# Clutch Slipping?



## zforever (Nov 22, 2004)

I wondering how do I know when my clutch is slipping. Got about 25k miles on it so far?

Thanks,


----------



## JAMESZ (Mar 12, 2004)

It shouldn't be at 25k miles unless you are severly abusing it. Basically the rpms will rise but the speed will not increase like it is supossed to. So in other words rpms will not match the speed they are supossed to.

So if you take it out for a drive and punch it and the rpms rise yet the speed does not increase or increase like it is supossed to them your clutch is slipping.


----------



## zforever (Nov 22, 2004)

I see.
I haven't been driving it hard. But I did trade cars with with brother so who knows what he's been doing with my 350Z. 

I'll test it out and I might be sending my brother a bill.

Any suggestions on a new clutch? Or can I do a rebuild? 

Thanks,


----------



## JAMESZ (Mar 12, 2004)

It still should be under warranty have the dealership replace it as a faulty part.


----------



## 3-fity (Nov 1, 2002)

Go with a JWT clutch. There probably isn't a need for it right now. But when you are ready to trade out thats what I would recommend. Might as well switch out the flywheel while you're down there too.


----------



## zforever (Nov 22, 2004)

You guys think I can get away with it as warranty work. Usually I hear clutches repair jobs are hard to convince the dealer to do work on. They blame it on the driver in this case it true.

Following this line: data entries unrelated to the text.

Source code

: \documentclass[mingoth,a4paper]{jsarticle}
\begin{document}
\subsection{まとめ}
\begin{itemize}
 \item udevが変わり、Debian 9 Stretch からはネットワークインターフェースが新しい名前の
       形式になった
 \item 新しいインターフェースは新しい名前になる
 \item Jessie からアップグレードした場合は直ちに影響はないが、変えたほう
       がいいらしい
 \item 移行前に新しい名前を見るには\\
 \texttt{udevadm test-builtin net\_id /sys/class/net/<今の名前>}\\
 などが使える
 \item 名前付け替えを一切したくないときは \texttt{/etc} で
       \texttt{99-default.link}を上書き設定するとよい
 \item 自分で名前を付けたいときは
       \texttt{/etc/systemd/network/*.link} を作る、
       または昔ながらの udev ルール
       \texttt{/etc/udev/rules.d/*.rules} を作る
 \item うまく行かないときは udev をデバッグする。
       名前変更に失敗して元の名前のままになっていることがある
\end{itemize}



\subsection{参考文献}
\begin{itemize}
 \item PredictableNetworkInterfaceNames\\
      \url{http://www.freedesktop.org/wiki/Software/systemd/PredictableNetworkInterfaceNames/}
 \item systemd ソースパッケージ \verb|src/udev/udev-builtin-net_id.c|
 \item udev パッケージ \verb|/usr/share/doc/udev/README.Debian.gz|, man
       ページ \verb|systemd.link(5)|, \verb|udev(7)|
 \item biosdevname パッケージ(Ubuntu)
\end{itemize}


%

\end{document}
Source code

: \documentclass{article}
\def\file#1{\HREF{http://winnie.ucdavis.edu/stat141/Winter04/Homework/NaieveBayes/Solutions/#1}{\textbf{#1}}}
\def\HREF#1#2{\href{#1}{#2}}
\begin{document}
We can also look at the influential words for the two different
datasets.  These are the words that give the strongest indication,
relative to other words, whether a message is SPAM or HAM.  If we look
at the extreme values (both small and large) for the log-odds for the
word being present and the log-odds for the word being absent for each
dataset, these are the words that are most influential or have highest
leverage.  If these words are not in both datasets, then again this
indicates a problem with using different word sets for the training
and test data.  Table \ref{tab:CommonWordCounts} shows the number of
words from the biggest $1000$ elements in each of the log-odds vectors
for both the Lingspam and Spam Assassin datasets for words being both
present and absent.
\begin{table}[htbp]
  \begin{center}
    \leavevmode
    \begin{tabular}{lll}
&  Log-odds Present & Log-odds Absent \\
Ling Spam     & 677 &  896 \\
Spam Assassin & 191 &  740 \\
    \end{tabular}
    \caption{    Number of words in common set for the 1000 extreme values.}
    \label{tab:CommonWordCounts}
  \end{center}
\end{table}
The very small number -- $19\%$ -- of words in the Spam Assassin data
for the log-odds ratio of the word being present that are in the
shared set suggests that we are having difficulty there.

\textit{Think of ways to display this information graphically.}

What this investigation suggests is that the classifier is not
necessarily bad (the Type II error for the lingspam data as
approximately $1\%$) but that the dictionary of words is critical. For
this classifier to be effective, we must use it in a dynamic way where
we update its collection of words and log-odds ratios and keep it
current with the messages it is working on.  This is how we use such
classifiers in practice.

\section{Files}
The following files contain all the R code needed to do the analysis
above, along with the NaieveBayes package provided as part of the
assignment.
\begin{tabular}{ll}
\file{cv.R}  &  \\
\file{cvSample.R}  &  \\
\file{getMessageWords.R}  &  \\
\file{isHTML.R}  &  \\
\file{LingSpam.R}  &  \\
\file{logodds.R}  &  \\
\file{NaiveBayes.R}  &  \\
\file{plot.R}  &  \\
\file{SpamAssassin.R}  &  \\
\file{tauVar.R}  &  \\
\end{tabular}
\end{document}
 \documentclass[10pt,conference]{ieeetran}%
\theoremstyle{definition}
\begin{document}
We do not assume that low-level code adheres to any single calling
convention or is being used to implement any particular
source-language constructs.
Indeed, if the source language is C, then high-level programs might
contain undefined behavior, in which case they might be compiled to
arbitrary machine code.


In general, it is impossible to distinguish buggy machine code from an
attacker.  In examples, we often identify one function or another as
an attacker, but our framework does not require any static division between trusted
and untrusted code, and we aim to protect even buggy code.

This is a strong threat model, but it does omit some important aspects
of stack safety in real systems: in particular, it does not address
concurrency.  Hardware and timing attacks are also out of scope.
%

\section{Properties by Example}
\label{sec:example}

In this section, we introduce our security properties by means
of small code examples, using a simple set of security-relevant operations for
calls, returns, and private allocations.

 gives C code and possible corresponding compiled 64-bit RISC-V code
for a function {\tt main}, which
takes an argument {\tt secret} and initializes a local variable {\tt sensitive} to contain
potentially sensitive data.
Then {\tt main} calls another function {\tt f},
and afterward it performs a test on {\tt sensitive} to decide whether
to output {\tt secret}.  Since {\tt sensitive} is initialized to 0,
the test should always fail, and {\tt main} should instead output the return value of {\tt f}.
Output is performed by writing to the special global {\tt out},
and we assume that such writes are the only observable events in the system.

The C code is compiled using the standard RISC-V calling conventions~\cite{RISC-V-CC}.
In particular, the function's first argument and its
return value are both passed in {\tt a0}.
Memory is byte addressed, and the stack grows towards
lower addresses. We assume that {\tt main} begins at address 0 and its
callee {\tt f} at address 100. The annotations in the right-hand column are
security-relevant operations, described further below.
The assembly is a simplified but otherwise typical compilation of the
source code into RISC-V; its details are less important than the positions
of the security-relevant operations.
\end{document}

I'll give it a shot and if it doesn't work I guess I can goto plan b and get a after market clutch.


----------



## zforever (Nov 22, 2004)

JWT, is that a single plate or twin plate. Since I don't do any real racing or anything like that maybe just single plate?

Flywheel, hmmm I can keep the stock one right? Or will that throw something off since there is a possibility that I will be getting a aftermarket clutch?


----------